## Invited Session Thu.3.H 3008

#### Thursday, 15:15 - 16:45 h, Room: H 3008

**Cluster 2: Combinatorial optimization** [...]

### Discrete structures and algorithms III

**Chair: Satoru Fujishige**

**Thursday, 15:15 - 15:40 h, Room: H 3008, Talk 1**

**Yusuke Kobayashi**

An algorithm for finding a maximum *t*-matching excluding complete partite subgraphs

**Coauthor: Xin Yin**

**Abstract:**

For an integer *t* and a fixed graph *H*, we consider the problem of finding a maximum *t*-matching not containing *H* as a subgraph, which we call the *H*-free *t*-matching problem. This problem is a generalization of the problem of finding a maximum *2*-matching with no short cycles, which has been well-studied as a natural relaxation of the Hamiltonian circuit problem. When *H* is a complete graph *K*_{t+1} or a complete bipartite graph *K*_{t,t}, in 2010, Bérczi and Végh gave a polynomial-time algorithm for the *H*-free *t*-matching problem in simple graphs with maximum degree at most *t+1*. Our main contribution is to extend this result to the case when *H* is a *t*-regular complete partite graph. We also show that the problem is NP-complete when *H* is a connected *t*-regular graph that is not complete partite. Since it is known that, for a connected *t*-regular graph *H*, the degree sequences of all *H*-free *t*-matchings in a graph form a jump system if and only if *H* is a complete partite graph, our results show that the polynomial-time solvability of the *H*-free *t*-matching problem is consistent with this condition.

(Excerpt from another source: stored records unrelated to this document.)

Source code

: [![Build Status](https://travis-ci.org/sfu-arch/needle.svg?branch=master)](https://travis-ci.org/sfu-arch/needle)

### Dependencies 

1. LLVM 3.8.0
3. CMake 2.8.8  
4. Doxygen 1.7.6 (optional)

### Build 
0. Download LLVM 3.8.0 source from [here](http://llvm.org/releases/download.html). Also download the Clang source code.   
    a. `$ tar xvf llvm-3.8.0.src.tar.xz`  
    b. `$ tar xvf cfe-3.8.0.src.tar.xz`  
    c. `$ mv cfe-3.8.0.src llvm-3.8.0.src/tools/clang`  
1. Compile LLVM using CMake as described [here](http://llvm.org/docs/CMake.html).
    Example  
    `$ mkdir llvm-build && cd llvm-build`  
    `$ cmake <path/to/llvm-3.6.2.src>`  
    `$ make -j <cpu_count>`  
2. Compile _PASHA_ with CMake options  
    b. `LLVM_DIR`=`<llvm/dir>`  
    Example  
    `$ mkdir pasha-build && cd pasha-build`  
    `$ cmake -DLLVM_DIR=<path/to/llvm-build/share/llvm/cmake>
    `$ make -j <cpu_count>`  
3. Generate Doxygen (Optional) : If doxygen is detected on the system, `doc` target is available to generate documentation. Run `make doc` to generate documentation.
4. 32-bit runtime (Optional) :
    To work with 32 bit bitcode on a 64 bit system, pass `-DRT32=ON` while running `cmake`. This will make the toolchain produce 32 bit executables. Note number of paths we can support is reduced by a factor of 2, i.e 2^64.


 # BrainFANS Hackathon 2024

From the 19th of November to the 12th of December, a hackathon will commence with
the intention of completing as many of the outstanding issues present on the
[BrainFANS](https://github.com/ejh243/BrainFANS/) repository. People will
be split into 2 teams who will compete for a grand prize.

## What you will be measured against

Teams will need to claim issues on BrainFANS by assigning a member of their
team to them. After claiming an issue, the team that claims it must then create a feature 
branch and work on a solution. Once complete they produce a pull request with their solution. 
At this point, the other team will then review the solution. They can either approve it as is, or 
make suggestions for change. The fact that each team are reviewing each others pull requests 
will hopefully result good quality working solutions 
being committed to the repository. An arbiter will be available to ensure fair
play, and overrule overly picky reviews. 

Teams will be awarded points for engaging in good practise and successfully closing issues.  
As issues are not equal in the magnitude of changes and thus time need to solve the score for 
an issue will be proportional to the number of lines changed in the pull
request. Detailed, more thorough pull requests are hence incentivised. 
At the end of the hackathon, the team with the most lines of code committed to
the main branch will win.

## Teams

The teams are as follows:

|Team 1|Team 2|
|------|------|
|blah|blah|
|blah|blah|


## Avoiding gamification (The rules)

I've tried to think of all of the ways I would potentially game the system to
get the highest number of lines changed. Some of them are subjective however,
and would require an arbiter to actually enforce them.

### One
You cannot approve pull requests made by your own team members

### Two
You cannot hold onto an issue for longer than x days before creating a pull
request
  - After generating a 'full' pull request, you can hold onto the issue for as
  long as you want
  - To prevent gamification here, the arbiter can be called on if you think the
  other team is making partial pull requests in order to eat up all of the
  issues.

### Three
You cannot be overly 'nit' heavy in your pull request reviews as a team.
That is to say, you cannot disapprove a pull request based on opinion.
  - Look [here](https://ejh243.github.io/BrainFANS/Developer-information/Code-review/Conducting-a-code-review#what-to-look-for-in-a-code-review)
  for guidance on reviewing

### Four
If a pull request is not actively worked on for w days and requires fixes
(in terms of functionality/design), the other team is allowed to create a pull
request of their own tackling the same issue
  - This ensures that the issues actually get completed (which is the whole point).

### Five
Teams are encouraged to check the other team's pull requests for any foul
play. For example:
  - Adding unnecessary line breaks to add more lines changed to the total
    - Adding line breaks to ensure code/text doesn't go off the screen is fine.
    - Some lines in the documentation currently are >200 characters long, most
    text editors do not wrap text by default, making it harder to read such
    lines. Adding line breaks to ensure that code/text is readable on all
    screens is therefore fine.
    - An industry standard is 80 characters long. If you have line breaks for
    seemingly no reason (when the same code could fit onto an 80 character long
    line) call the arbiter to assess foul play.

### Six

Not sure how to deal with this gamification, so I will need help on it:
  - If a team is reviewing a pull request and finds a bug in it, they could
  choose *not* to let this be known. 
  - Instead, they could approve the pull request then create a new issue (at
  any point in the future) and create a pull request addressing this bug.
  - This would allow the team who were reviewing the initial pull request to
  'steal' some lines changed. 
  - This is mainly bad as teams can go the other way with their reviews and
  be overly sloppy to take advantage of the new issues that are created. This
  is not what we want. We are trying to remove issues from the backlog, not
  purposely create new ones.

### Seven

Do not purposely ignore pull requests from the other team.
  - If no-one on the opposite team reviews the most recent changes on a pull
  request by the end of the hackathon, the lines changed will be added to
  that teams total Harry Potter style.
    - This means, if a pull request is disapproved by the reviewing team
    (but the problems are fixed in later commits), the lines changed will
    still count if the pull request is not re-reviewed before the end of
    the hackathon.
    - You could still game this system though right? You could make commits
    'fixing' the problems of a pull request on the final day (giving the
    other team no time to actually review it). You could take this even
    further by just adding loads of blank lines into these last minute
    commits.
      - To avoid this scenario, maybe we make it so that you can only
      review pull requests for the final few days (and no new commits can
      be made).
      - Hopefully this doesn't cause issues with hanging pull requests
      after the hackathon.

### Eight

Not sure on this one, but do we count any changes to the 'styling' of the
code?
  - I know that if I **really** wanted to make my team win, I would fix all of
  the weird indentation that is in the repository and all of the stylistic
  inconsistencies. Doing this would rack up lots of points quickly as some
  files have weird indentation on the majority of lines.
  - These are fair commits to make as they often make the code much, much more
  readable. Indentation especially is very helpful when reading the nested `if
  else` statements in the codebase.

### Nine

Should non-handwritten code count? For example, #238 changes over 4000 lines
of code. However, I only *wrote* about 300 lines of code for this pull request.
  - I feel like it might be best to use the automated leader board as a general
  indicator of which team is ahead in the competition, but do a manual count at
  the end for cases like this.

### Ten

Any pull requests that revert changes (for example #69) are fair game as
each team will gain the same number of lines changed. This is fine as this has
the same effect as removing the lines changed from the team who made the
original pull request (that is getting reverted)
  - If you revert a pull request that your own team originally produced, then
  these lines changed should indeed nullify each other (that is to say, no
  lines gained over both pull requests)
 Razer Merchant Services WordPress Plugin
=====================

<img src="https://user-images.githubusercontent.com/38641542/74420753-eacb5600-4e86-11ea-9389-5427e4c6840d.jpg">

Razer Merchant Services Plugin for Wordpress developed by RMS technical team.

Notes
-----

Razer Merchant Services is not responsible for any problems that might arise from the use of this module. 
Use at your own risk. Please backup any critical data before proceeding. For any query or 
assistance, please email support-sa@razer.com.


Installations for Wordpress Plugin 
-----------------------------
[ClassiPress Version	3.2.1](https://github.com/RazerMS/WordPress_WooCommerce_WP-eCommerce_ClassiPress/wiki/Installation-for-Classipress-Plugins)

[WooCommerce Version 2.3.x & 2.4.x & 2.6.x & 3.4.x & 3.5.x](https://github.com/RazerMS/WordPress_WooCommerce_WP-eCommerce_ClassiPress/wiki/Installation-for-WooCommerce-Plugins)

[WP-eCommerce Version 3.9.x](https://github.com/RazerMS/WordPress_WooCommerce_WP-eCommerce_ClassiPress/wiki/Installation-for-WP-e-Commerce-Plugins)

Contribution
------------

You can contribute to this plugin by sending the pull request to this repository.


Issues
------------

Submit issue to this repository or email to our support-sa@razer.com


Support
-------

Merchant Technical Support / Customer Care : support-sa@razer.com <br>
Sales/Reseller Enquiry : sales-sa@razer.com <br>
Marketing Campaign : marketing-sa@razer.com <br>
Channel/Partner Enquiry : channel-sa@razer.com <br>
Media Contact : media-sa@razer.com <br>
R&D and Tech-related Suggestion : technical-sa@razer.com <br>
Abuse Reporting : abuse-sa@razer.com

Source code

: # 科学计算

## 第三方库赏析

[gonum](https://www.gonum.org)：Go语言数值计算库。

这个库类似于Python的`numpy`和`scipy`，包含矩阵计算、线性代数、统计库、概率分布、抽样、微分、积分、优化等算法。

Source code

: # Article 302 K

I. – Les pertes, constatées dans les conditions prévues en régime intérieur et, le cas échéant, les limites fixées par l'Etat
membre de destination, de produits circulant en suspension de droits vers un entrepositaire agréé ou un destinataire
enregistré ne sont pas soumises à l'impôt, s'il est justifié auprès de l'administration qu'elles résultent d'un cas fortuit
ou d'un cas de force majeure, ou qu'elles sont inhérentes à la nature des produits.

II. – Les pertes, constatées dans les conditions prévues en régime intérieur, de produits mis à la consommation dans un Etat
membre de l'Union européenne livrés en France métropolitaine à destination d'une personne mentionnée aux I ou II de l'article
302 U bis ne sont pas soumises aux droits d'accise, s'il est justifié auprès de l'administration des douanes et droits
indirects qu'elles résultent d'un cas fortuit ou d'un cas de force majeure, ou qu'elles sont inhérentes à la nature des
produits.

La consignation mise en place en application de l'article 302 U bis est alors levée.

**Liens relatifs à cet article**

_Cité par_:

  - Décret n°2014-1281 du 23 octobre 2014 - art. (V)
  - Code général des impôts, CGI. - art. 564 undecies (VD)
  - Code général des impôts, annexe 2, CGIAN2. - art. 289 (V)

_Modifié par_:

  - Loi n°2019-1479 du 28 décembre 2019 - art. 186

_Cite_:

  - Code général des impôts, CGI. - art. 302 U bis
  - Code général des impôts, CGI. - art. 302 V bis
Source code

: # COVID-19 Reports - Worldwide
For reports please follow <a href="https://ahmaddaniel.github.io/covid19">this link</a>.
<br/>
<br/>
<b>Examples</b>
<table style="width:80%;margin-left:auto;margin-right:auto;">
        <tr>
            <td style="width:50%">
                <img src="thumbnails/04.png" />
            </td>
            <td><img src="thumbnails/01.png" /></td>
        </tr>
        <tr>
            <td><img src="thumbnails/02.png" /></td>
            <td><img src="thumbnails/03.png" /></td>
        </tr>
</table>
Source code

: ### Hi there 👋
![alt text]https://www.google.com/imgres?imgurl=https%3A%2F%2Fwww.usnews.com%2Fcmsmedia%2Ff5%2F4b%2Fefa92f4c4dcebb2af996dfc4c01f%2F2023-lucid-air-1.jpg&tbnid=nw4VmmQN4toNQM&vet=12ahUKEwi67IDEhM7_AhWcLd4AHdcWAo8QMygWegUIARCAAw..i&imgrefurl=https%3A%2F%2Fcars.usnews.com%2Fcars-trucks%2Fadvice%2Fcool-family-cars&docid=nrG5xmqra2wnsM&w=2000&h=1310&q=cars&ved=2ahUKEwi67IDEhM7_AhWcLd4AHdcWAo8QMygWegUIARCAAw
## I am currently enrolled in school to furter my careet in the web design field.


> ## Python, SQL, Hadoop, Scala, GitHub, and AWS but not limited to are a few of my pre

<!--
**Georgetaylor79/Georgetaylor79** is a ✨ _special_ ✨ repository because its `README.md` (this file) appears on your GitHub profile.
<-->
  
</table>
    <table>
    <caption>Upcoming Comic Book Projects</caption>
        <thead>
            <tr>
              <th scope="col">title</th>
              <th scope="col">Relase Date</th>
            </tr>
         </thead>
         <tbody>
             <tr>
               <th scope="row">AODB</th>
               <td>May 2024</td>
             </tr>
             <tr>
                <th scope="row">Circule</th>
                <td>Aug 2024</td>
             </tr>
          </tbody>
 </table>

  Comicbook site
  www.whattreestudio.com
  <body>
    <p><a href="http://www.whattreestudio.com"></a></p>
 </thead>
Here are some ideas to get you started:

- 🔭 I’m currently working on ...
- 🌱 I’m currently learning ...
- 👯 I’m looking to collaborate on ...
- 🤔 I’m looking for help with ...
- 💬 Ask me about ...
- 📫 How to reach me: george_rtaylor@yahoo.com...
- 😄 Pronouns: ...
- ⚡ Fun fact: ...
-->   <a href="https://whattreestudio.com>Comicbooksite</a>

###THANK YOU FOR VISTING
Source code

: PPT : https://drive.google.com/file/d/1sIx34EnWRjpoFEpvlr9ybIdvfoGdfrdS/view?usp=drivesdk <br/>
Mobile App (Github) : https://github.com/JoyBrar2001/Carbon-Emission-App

**Thursday, 15:45 - 16:10 h, Room: H 3008, Talk 2**

**Shin-Ichi Tanigawa**

Rooted-tree decompositions with matroid constraints and the infinitesimal rigidity of frameworks with boundaries

**Coauthor: Naoki Katoh**

**Abstract:**

As an extension of a classical tree-partition problem, we consider decompositions of graphs into edge-disjoint (rooted-)trees with an additional matroid constraint. Specifically, suppose we are given a graph *G=(V,E)*, a multiset *R={r*_{1}, … , r_{t}} of vertices in *V*, and a matroid *M* on *R*. We prove a necessary and sufficient condition for *G* to be decomposed into *t* edge-disjoint subgraphs *G*_{1}=(V_{1},T_{1}), … , G_{t}=(V_{t},T_{t}) such that (i) for each *i*, *G*_{i} is a tree with *r*_{i} ∈ V_{i}, and (ii) for each *v ∈ V*, the multiset *{r*_{i} ∈ R| v ∈ V_{i}} is a base of *M*. If *M* is a free matroid, this is a decomposition into *t* edge-disjoint spanning trees; thus, our result is a proper extension of Nash-Williams' tree-partition theorem.

Such a matroid constraint is motivated by combinatorial rigidity theory. As a direct application of our decomposition theorem, we present characterizations of the infinitesimal rigidity of frameworks with non-generic "boundary'', which extend classical Laman's theorem for generic *2*-rigidity of bar-joint frameworks and Tay's theorem for generic *d*-rigidity of body-bar frameworks.

**Thursday, 16:15 - 16:40 h, Room: H 3008, Talk 3**

**Kiyohito Nagano**

Size-constrained submodular minimization through minimum norm base

**Coauthors: Kazuyuki Aihara, Yoshinobu Kawahara**

**Abstract:**

A number of combinatorial optimization problems in machine learning can be described as the problem of minimizing a submodular function. It is known that the unconstrained submodular minimization problem can be solved in strongly polynomial time. However, additional constraints make the problem intractable in many settings. In this paper, we discuss the submodular minimization under a size constraint, which is NP-hard, and generalizes the densest subgraph problem and the uniform graph partitioning problem. Because of NP-hardness, it is difficult to compute an optimal solution even for a prescribed size constraint. In our approach, we do not give approximation algorithms. Instead, the proposed algorithm computes optimal solutions for some of possible size constraints in polynomial time. Our algorithm utilizes the basic polyhedral theory associated with submodular functions. Additionally, we evaluate the performance of the proposed algorithm through computational experiments.